» **SOURCE INFORMATION**
☆ ☆ ☆
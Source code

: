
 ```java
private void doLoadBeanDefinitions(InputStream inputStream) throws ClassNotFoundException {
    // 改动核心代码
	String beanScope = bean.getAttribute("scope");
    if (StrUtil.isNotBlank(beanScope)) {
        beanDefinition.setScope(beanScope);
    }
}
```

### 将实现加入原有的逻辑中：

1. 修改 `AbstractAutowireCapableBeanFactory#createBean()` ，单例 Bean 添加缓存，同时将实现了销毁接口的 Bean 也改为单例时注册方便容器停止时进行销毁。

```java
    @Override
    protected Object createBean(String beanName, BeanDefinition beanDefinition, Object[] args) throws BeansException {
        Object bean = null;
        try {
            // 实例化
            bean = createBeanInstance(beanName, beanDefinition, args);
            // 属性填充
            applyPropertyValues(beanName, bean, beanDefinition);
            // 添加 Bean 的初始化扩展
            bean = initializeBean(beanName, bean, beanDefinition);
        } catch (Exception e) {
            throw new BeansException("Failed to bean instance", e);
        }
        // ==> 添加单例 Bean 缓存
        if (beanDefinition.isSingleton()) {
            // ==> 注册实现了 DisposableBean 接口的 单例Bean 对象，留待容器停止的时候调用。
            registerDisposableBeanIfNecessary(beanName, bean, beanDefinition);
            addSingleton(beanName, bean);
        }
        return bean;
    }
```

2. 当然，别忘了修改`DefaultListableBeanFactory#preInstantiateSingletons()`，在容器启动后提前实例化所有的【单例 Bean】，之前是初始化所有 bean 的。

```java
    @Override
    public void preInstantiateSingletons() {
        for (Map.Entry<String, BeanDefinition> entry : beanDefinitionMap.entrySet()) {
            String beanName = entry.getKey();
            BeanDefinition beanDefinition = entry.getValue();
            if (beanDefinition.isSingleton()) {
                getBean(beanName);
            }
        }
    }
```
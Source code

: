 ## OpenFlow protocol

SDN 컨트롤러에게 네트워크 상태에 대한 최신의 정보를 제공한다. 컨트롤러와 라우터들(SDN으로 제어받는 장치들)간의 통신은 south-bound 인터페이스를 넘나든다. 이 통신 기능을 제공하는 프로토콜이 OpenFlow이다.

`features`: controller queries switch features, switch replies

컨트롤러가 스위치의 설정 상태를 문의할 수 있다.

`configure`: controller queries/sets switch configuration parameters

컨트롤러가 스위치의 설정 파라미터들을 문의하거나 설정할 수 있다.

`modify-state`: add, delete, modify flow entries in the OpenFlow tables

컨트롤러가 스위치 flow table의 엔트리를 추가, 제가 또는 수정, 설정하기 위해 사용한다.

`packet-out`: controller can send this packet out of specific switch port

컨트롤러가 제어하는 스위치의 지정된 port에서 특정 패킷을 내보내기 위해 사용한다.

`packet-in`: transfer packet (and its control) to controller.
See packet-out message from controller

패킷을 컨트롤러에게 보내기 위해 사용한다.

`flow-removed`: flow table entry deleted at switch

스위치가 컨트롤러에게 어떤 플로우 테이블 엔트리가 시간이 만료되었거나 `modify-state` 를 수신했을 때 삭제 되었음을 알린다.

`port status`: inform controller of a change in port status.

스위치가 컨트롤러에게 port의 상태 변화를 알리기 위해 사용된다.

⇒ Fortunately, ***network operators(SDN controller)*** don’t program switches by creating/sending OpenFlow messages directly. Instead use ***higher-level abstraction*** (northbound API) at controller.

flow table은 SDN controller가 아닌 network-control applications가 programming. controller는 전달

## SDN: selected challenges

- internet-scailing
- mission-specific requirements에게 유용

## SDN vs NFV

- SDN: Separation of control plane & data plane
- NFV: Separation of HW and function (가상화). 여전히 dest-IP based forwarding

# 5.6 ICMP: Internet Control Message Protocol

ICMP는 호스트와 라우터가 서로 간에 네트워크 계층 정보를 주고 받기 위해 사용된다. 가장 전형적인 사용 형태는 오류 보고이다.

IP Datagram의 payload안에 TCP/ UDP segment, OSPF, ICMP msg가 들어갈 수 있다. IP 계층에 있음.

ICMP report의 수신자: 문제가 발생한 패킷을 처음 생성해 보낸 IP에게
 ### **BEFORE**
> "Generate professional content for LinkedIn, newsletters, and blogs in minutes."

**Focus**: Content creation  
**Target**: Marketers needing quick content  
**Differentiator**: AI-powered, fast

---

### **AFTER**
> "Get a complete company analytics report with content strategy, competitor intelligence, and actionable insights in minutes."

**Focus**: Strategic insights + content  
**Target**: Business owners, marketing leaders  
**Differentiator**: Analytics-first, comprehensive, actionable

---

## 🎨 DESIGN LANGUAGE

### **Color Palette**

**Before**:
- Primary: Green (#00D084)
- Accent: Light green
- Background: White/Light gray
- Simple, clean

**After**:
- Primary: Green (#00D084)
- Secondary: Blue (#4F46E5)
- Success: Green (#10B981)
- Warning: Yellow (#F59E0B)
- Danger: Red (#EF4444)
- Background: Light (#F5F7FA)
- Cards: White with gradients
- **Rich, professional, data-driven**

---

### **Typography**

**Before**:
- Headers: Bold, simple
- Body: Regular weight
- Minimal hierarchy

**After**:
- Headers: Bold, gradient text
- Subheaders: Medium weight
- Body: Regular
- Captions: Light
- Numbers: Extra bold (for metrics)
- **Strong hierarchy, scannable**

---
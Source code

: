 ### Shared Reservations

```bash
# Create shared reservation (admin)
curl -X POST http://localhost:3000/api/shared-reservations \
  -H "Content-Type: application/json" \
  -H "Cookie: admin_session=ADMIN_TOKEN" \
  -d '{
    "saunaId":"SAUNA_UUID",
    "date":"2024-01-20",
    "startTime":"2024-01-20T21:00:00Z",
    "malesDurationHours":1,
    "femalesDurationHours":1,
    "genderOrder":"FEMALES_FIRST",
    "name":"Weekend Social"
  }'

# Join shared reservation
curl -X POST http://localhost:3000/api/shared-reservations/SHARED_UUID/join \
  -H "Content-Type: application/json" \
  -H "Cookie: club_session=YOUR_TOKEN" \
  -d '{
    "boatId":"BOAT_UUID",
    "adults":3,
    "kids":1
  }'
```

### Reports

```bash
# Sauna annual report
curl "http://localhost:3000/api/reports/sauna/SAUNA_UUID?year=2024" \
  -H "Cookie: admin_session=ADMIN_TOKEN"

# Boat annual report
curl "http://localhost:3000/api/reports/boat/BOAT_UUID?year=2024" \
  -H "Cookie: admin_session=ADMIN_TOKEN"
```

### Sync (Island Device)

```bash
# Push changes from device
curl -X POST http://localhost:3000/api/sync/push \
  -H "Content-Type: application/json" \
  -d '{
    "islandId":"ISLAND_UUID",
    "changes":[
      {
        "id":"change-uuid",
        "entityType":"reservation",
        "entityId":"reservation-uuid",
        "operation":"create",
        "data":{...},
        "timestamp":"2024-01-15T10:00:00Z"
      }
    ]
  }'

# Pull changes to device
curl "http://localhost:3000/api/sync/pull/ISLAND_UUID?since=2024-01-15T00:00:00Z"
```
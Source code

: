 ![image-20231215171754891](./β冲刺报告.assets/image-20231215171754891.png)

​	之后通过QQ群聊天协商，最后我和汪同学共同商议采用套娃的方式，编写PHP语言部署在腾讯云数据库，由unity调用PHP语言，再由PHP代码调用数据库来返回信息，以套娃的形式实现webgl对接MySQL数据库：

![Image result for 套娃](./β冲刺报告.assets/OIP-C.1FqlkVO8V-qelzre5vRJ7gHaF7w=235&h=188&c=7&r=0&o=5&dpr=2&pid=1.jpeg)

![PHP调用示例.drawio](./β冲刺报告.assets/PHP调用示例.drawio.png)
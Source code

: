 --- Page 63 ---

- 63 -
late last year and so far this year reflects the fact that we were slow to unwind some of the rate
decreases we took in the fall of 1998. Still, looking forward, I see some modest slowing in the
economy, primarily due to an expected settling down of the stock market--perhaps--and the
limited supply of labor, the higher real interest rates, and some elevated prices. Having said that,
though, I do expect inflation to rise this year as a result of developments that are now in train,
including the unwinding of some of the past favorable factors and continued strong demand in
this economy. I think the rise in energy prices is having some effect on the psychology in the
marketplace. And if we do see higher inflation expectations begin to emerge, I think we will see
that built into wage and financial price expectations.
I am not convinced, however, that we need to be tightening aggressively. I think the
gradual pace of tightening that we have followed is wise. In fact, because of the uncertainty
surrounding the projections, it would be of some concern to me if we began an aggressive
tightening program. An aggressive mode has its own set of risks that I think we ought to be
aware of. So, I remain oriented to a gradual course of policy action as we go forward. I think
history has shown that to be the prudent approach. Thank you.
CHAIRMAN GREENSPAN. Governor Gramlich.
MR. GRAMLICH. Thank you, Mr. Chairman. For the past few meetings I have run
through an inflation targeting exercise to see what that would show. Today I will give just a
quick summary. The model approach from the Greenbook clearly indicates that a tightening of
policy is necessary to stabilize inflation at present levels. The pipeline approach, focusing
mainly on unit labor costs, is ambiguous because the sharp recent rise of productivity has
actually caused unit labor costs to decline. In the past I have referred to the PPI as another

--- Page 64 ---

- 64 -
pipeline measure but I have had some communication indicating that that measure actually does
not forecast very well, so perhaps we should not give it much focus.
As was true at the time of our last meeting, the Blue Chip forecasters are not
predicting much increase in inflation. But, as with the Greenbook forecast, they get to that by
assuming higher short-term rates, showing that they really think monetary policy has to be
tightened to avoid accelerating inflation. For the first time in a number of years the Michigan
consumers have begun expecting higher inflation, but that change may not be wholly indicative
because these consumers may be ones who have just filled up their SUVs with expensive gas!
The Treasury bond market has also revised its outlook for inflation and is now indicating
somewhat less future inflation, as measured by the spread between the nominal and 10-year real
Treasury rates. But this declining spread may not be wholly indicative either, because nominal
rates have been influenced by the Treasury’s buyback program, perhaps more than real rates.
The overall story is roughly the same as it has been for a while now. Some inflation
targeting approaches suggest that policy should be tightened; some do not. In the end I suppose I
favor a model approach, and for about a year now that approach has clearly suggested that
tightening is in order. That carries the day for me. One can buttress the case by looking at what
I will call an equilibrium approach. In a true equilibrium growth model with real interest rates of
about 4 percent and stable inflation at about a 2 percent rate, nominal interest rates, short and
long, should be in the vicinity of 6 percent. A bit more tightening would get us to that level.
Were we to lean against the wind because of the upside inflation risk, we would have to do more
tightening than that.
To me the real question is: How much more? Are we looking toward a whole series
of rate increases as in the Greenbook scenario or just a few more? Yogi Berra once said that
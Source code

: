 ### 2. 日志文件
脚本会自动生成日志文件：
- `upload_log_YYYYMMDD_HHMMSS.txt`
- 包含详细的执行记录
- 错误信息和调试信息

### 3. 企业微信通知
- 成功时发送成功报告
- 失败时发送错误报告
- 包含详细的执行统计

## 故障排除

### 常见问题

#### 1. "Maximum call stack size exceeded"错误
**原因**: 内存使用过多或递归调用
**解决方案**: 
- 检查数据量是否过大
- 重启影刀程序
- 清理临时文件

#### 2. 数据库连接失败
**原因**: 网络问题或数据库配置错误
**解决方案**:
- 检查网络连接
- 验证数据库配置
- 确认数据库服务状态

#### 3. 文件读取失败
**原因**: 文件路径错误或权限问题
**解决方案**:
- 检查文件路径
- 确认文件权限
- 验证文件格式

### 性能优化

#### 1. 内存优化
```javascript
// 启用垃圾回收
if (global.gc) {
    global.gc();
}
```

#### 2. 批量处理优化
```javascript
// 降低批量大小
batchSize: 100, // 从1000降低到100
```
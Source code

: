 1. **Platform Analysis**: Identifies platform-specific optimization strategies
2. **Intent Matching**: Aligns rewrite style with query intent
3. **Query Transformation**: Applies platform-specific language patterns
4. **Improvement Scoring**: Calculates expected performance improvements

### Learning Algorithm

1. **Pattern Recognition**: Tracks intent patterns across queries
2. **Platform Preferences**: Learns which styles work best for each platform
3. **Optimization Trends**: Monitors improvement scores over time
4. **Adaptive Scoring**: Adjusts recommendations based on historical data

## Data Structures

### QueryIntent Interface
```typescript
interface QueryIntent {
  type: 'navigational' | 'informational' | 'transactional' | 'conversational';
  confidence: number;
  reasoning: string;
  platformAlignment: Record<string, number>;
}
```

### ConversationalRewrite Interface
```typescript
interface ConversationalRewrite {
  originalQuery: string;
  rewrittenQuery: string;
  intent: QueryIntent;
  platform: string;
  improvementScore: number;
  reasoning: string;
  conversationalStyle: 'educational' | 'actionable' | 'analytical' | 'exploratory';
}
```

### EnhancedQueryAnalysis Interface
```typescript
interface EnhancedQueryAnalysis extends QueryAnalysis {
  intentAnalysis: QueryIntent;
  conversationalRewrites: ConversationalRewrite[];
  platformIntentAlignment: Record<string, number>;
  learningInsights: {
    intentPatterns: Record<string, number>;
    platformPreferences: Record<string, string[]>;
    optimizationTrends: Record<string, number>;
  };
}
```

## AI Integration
☆ ☆ ☆
» **REQUIRED ACTION**
Above are the entries. Copy exactly the part that opens with the line containing "### Learning Algorithm" and closes with the line containing "### EnhancedQueryAnalysis Interface", and no more.

» **ANSWER**
### Learning Algorithm

1. **Pattern Recognition**: Tracks intent patterns across queries
2. **Platform Preferences**: Learns which styles work best for each platform
3. **Optimization Trends**: Monitors improvement scores over time
4. **Adaptive Scoring**: Adjusts recommendations based on historical data

## Data Structures

### QueryIntent Interface
```typescript
interface QueryIntent {
  type: 'navigational' | 'informational' | 'transactional' | 'conversational';
  confidence: number;
  reasoning: string;
  platformAlignment: Record<string, number>;
}
```

### ConversationalRewrite Interface
```typescript
interface ConversationalRewrite {
  originalQuery: string;
  rewrittenQuery: string;
  intent: QueryIntent;
  platform: string;
  improvementScore: number;
  reasoning: string;
  conversationalStyle: 'educational' | 'actionable' | 'analytical' | 'exploratory';
}
```

### EnhancedQueryAnalysis Interface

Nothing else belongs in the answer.